The Gupta family's been in the news lately for its extensive wedding celebrations.
Now, they're making headlines for a different reason – their R26.5 million residential estate has received a property tax bonanza, says News24
Here's how the Guptas have struck it lucky tax-wise with their residential property…
The 6,000m² homestead has been valued for property taxes at less than a third of the R26.5million that the family have poured into the property.
So while the family's paying taxes on a fraction of the property's value, city valuation records show, the valuation has also dropped significantly since the last citywide valuation in 2008.
But the Gupta's riches are wrapped in mystery and they are involved in other property, says the Mail & Guardian Online
For example, the family is also believed to have substantial property interests like a stake in the Clifftop Lodge in Welgevonden, a national conservation area in Limpopo.

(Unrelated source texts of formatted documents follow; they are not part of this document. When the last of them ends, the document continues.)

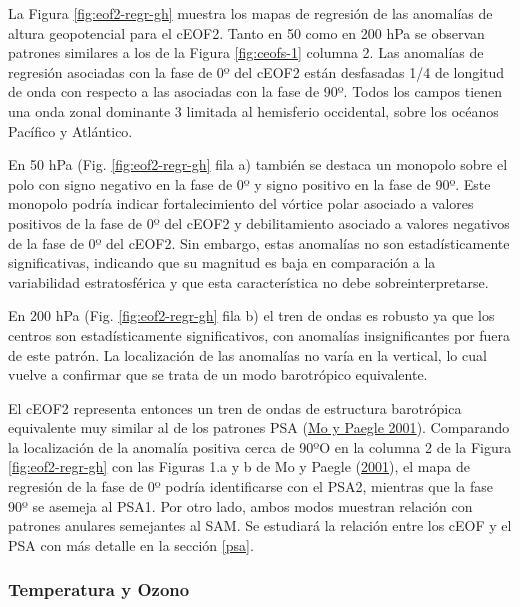 \documentclass[12pt,oneside,a4paper]{reedthesis}
\begin{document}
La Figura \ref{fig:eof2-regr-gh} muestra los mapas de regresión de las anomalías de altura geopotencial para el cEOF2.
Tanto en 50 como en 200 hPa se observan patrones similares a los de la Figura \ref{fig:ceofs-1} columna 2.
Las anomalías de regresión asociadas con la fase de 0º del cEOF2 están desfasadas 1/4 de longitud de onda con respecto a las asociadas con la fase de 90º.
Todos los campos tienen una onda zonal dominante 3 limitada al hemisferio occidental, sobre los océanos Pacífico y Atlántico.

En 50 hPa (Fig. \ref{fig:eof2-regr-gh} fila a) también se destaca un monopolo sobre el polo con signo negativo en la fase de 0º y signo positivo en la fase de 90º.
Este monopolo podría indicar fortalecimiento del vórtice polar asociado a valores positivos de la fase de 0º del cEOF2 y debilitamiento asociado a valores negativos de la fase de 0º del cEOF2.
Sin embargo, estas anomalías no son estadísticamente significativas, indicando que su magnitud es baja en comparación a la variabilidad estratosférica y que esta característica no debe sobreinterpretarse.

En 200 hPa (Fig. \ref{fig:eof2-regr-gh} fila b) el tren de ondas es robusto ya que los centros son estadísticamente significativos, con anomalías insignificantes por fuera de este patrón.
La localización de las anomalías no varía en la vertical, lo cual vuelve a confirmar que se trata de un modo barotrópico equivalente.

El cEOF2 representa entonces un tren de ondas de estructura barotrópica equivalente muy similar al de los patrones PSA (\protect\hyperlink{ref-mo2001}{Mo y Paegle 2001}).
Comparando la localización de la anomalía positiva cerca de 90ºO en la columna 2 de la Figura \ref{fig:eof2-regr-gh} con las Figuras 1.a y b de Mo y Paegle (\protect\hyperlink{ref-mo2001}{2001}), el mapa de regresión de la fase de 0º podría identificarse con el PSA2, mientras que la fase 90º se asemeja al PSA1.
Por otro lado, ambos modos muestran relación con patrones anulares semejantes al SAM.
Se estudiará la relación entre los cEOF y el PSA con más detalle en la sección \ref{psa}.

\hypertarget{temperatura-y-ozono}{%
\subsubsection{Temperatura y Ozono}\label{temperatura-y-ozono}}
\end{document}
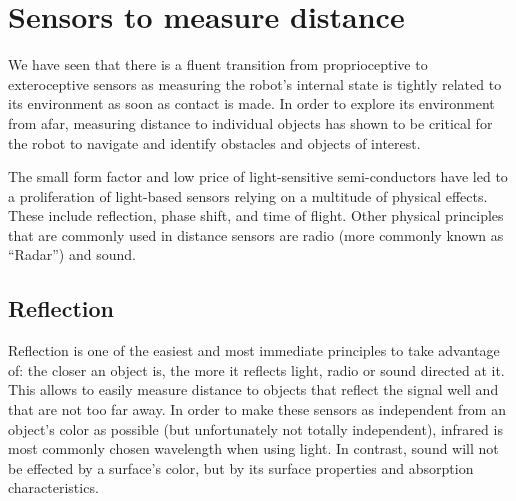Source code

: 

\section{Sensors to measure distance}
We have seen that there is a fluent transition from proprioceptive to exteroceptive sensors as measuring the robot's internal state is tightly related to its environment as soon as contact is made. In order to explore its environment from afar, measuring distance to individual objects has shown to be critical for the robot to navigate and identify obstacles and objects of interest. 


The small form factor and low price of light-sensitive semi-conductors have led to a proliferation of light-based sensors relying on a multitude of physical effects. These include reflection, phase shift, and time of flight. Other physical principles that are commonly used in distance sensors are radio (more commonly known as ``Radar'') and sound.   

\subsection{Reflection}
Reflection is one of the easiest and most immediate principles to take advantage of: the closer an object is, the more it reflects light, radio or sound directed at it. This allows to easily measure distance to objects that reflect the signal well and that are not too far away. In order to make these sensors as independent from an object's color as possible (but unfortunately not totally independent), infrared is most commonly chosen wavelength when using light. In contrast, sound will not be effected by a surface's color, but by its surface properties and absorption characteristics. 

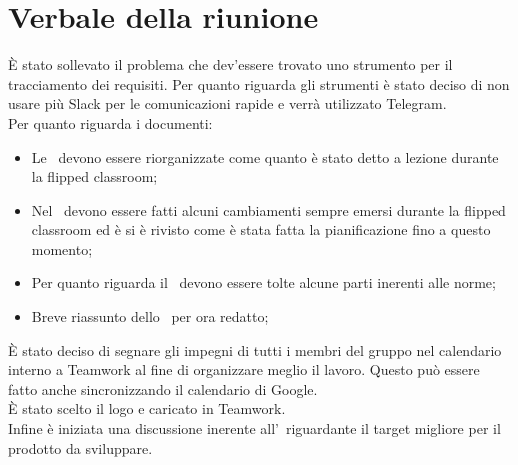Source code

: \documentclass[../Riunione16-01-07.tex]{subfiles}
\begin{document}
\section{Verbale della riunione}
È stato sollevato il problema che dev'essere trovato uno strumento per il tracciamento dei requisiti. Per quanto riguarda gli strumenti è stato deciso di non usare più Slack per le comunicazioni rapide e verrà utilizzato Telegram. \\
Per quanto riguarda i documenti:
\begin{itemize}
	\item Le \normediprogetto\ devono essere riorganizzate come quanto è stato detto a lezione durante la flipped classroom;
	\item Nel \pianodiprogetto\ devono essere fatti alcuni cambiamenti sempre emersi durante la flipped classroom ed è si è rivisto come è stata fatta la pianificazione fino a questo momento;
	\item Per quanto riguarda il \pianodiqualifica\ devono essere tolte alcune parti inerenti alle norme;
	\item Breve riassunto dello \studiodifattibilita\ per ora redatto;
\end{itemize}
È stato deciso di segnare gli impegni di tutti i membri del gruppo nel calendario interno a Teamwork al fine di organizzare meglio il lavoro. Questo può essere fatto anche sincronizzando il calendario di Google.\\
È stato scelto il logo e caricato in Teamwork.\\
Infine è iniziata una discussione inerente all'\analisideirequisiti\ riguardante il target migliore per il prodotto da sviluppare.
\end{document}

If you have riches like the Guptas, remember that no matter what the particular purpose of purchasing your property, everyone wants to achieve the same general goals when doing so: to maximise profit, reduce tax and protect the asset, says The Practical Tax Loose Leaf
Buying and selling residential property to make a profit? SARS will audit you…
But remember that SARS is aware of this.
So if the main purpose in buying fixed property is to make a profit on its resale, this may amount to a 'scheme of profit making', and that's a red flag for SARS, which will leave you more likely to face a tax audit.
So if the Guptas were to suddenly sell their property, there'd be much interest from the tax authorities, especially due to the fact that the Johannesburg-based property's been found to be undervalued at a time when most property owners in Johannesburg are preparing for an increase of at least 5,3% in new taxes, says News24.
They may delay selling the property for a long time to avoid falling into SARS' tax net.